• EXERCISE OBJECTIVE
Copy all lines below that use the word "left".
*** Opening DATA EXTRACT ***
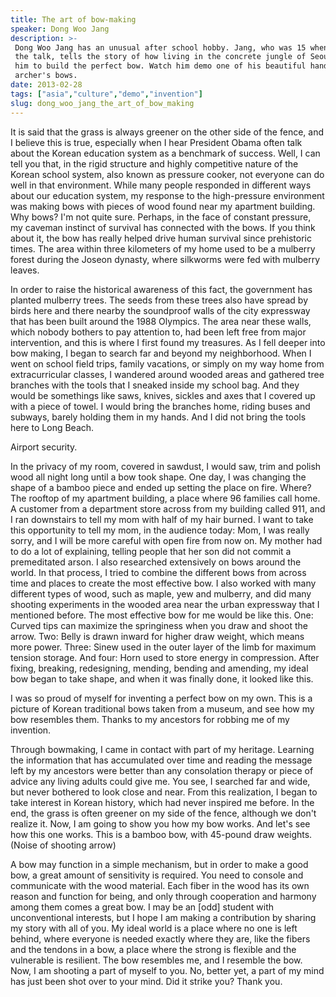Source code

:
 ```yaml
---
title: The art of bow-making
speaker: Dong Woo Jang
description: >-
 Dong Woo Jang has an unusual after school hobby. Jang, who was 15 when he gave
 the talk, tells the story of how living in the concrete jungle of Seoul inspired
 him to build the perfect bow. Watch him demo one of his beautiful hand-crafted
 archer's bows.
date: 2013-02-28
tags: ["asia","culture","demo","invention"]
slug: dong_woo_jang_the_art_of_bow_making
---
```


It is said that the grass is always greener on the other side of the fence, and I believe
this is true, especially when I hear President Obama often talk about the Korean education
system as a benchmark of success. Well, I can tell you that, in the rigid structure and
highly competitive nature of the Korean school system, also known as pressure cooker, not
everyone can do well in that environment. While many people responded in different ways
about our education system, my response to the high-pressure environment was making bows
with pieces of wood found near my apartment building. Why bows? I'm not quite sure.
Perhaps, in the face of constant pressure, my caveman instinct of survival has connected
with the bows. If you think about it, the bow has really helped drive human survival since
prehistoric times. The area within three kilometers of my home used to be a mulberry
forest during the Joseon dynasty, where silkworms were fed with mulberry
leaves.

In order to raise the historical awareness of this fact, the government has planted
mulberry trees. The seeds from these trees also have spread by birds here and there nearby
the soundproof walls of the city expressway that has been built around the 1988 Olympics.
The area near these walls, which nobody bothers to pay attention to, had been left free
from major intervention, and this is where I first found my treasures. As I fell deeper
into bow making, I began to search far and beyond my neighborhood. When I went on school
field trips, family vacations, or simply on my way home from extracurricular classes, I
wandered around wooded areas and gathered tree branches with the tools that I sneaked
inside my school bag. And they would be somethings like saws, knives, sickles and axes
that I covered up with a piece of towel. I would bring the branches home, riding buses and
subways, barely holding them in my hands. And I did not bring the tools here to Long
Beach.

Airport security.

In the privacy of my room, covered in sawdust, I would saw, trim and polish wood all night
long until a bow took shape. One day, I was changing the shape of a bamboo piece and ended
up setting the place on fire. Where? The rooftop of my apartment building, a place where
96 families call home. A customer from a department store across from my building called
911, and I ran downstairs to tell my mom with half of my hair burned. I want to take this
opportunity to tell my mom, in the audience today: Mom, I was really sorry, and I will be
more careful with open fire from now on. My mother had to do a lot of explaining, telling
people that her son did not commit a premeditated arson. I also researched extensively on
bows around the world. In that process, I tried to combine the different bows from across
time and places to create the most effective bow. I also worked with many different types
of wood, such as maple, yew and mulberry, and did many shooting experiments in the wooded
area near the urban expressway that I mentioned before. The most effective bow for me would
be like this. One: Curved tips can maximize the springiness when you draw and shoot the
arrow. Two: Belly is drawn inward for higher draw weight, which means more power. Three:
Sinew used in the outer layer of the limb for maximum tension storage. And four: Horn used
to store energy in compression. After fixing, breaking, redesigning, mending, bending and
amending, my ideal bow began to take shape, and when it was finally done, it looked like
this.

I was so proud of myself for inventing a perfect bow on my own. This is a picture of
Korean traditional bows taken from a museum, and see how my bow resembles them. Thanks to
my ancestors for robbing me of my invention. 

Through bowmaking, I came in contact with part of my heritage. Learning the information
that has accumulated over time and reading the message left by my ancestors were better
than any consolation therapy or piece of advice any living adults could give me. You see,
I searched far and wide, but never bothered to look close and near. From this realization,
I began to take interest in Korean history, which had never inspired me before. In the
end, the grass is often greener on my side of the fence, although we don't realize it. Now,
I am going to show you how my bow works. And let's see how this one works. This is a
bamboo bow, with 45-pound draw weights. (Noise of shooting arrow) 

A bow may function in a simple mechanism, but in order to make a good bow, a great amount
of sensitivity is required. You need to console and communicate with the wood material.
Each fiber in the wood has its own reason and function for being, and only through
cooperation and harmony among them comes a great bow. I may be an [odd] student with
unconventional interests, but I hope I am making a contribution by sharing my story with
all of you. My ideal world is a place where no one is left behind, where everyone is needed
exactly where they are, like the fibers and the tendons in a bow, a place where the strong
is flexible and the vulnerable is resilient. The bow resembles me, and I resemble the bow.
Now, I am shooting a part of myself to you. No, better yet, a part of my mind has just
been shot over to your mind. Did it strike you? Thank you.

<!--
ad_duration=3.33
event="TED2013"
external_start_time=0
intro_duration=11.82
is_subtitle_required="False"
is_talk_featured="True"
language="en"
language_swap="False"
native_language="en"
number_of_related_talks=6
number_of_speakers=1
number_of_subtitled_videos=31
number_of_tags=4
number_of_talk_download_languages=31
number_of_talk_more_resources=0
number_of_talk_recommendations=0
number_of_talks_take_actions=0
post_ad_duration=0.83
published_timestamp="2013-11-01 15:01:04"
recording_date="2013-02-28"
speaker_description="Bow designer"
speaker_is_published=1
speaker_name="Dong Woo Jang"
speaker_what_others_say="At 14, he already found what fascinates him in life."
talk_name="The art of bow-making"
talks_tags=["asia","culture","demo","invention"]
url_audio="https://download.ted.com/talks/DongWooJang_2013.mp3?apikey=acme-roadrunner"
url_photo_speaker="https://pe.tedcdn.com/images/ted/842872b65735ef3c189e78abe2ddc29c76183800_254x191.jpg"
url_photo_talk="https://pe.tedcdn.com/images/ted/7e34a9ccd1180aff93ab629e43df9812fa21719d_1600x1200.jpg"
url_webpage="https://www.ted.com/talks/dong_woo_jang_the_art_of_bow_making"
video_type_name="TED Stage Talk"
-->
*** Closing DATA EXTRACT ***
• SOLUTION TO THE PROBLEM
The area near these walls, which nobody bothers to pay attention to, had been left free
that has accumulated over time and reading the message left by my ancestors were better
all of you. My ideal world is a place where no one is left behind, where everyone is needed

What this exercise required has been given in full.